-- EXTRACTED MATERIAL --
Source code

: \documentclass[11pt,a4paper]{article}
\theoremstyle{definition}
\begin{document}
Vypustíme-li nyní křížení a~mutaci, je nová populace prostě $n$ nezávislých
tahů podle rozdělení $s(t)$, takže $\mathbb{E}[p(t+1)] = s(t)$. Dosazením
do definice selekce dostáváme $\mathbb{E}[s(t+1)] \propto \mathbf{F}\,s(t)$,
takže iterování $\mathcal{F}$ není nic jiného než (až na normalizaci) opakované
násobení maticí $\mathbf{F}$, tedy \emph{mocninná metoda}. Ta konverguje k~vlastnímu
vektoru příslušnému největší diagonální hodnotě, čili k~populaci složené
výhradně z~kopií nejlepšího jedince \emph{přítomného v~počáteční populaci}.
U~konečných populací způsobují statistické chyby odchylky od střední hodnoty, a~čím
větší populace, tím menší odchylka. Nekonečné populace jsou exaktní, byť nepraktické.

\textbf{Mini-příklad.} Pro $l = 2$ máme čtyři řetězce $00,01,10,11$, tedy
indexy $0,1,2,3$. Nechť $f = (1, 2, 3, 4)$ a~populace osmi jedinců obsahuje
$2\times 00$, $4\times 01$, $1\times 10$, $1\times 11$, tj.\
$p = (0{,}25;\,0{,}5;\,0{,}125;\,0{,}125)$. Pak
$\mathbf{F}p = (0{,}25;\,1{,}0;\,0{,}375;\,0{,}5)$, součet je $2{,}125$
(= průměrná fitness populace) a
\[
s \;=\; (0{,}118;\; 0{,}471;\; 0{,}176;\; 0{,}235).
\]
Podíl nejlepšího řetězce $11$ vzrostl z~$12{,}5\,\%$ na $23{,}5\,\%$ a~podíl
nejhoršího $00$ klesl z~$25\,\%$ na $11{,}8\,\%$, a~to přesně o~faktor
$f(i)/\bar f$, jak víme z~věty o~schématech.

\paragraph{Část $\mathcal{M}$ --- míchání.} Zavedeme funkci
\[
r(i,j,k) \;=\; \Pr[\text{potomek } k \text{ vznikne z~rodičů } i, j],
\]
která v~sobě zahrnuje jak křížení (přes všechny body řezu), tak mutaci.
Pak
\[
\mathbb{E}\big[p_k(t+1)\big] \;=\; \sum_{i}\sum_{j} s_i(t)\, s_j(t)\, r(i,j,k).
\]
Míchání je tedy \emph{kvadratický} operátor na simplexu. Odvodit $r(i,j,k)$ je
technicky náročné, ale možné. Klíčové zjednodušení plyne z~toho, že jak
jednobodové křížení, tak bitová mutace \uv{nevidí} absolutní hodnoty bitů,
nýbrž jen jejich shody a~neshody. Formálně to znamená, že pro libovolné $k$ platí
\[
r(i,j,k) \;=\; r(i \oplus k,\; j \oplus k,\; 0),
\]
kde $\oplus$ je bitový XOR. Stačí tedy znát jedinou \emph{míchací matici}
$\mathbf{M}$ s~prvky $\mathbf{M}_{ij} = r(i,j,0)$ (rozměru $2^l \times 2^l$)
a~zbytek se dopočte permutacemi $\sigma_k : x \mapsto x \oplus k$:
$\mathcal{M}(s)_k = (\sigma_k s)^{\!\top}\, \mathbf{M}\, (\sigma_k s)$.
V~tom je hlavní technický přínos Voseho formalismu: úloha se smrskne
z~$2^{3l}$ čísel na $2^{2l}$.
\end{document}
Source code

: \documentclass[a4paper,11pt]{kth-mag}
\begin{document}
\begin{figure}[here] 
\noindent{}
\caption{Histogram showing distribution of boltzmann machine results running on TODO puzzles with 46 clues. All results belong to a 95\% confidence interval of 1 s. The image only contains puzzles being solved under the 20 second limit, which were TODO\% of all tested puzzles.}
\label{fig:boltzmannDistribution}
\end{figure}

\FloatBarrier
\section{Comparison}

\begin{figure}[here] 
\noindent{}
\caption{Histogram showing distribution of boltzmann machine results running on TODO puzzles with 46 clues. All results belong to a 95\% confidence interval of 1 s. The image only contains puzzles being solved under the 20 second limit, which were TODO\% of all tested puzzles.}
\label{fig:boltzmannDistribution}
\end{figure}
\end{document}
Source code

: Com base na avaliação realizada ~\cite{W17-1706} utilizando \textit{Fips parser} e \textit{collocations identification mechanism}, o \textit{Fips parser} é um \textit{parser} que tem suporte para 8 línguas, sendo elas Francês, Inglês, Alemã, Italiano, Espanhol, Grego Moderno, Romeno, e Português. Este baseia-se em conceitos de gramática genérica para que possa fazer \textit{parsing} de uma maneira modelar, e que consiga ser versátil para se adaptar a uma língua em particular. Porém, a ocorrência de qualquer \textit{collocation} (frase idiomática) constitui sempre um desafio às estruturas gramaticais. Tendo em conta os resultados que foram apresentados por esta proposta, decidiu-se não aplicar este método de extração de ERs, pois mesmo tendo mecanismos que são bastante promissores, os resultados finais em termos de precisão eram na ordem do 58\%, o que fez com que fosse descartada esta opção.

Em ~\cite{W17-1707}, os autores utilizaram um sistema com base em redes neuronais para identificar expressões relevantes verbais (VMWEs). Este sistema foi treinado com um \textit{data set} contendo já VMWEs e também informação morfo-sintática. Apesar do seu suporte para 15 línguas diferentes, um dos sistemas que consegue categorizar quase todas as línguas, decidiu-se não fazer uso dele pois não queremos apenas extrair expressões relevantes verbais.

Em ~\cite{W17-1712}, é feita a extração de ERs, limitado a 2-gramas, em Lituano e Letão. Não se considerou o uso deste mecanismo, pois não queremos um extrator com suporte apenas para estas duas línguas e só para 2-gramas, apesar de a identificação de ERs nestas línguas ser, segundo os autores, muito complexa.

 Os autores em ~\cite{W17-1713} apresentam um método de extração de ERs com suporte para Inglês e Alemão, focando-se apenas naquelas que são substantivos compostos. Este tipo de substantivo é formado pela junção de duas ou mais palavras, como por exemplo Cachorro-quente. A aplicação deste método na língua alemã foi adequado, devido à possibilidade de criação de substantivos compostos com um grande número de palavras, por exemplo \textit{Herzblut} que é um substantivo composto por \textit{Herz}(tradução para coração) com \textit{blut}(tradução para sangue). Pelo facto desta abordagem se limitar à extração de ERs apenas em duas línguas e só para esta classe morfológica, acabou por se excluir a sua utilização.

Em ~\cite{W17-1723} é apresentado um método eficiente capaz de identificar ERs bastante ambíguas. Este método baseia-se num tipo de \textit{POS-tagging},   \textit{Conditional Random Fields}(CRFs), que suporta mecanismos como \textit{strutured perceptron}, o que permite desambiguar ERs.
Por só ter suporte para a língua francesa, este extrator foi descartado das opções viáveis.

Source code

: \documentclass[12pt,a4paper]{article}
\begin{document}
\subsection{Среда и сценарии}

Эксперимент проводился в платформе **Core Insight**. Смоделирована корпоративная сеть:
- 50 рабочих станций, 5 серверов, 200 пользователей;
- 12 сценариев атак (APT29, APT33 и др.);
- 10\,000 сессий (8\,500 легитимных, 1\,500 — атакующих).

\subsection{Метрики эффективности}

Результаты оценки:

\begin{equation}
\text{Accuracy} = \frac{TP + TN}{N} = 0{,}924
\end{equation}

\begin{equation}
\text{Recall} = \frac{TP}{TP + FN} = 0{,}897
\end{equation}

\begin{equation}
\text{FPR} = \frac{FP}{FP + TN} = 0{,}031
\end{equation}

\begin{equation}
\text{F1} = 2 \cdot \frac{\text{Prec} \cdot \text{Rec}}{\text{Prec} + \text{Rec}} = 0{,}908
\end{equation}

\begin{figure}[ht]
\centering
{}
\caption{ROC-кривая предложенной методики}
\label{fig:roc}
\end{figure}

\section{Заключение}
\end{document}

-- TASK PROMPT --
Lines with "takže" in the records above: copy every one of them.

-- SOLUTION FOR THIS PROBLEM --
tahů podle rozdělení $s(t)$, takže $\mathbb{E}[p(t+1)] = s(t)$. Dosazením
takže iterování $\mathcal{F}$ není nic jiného než (až na normalizaci) opakované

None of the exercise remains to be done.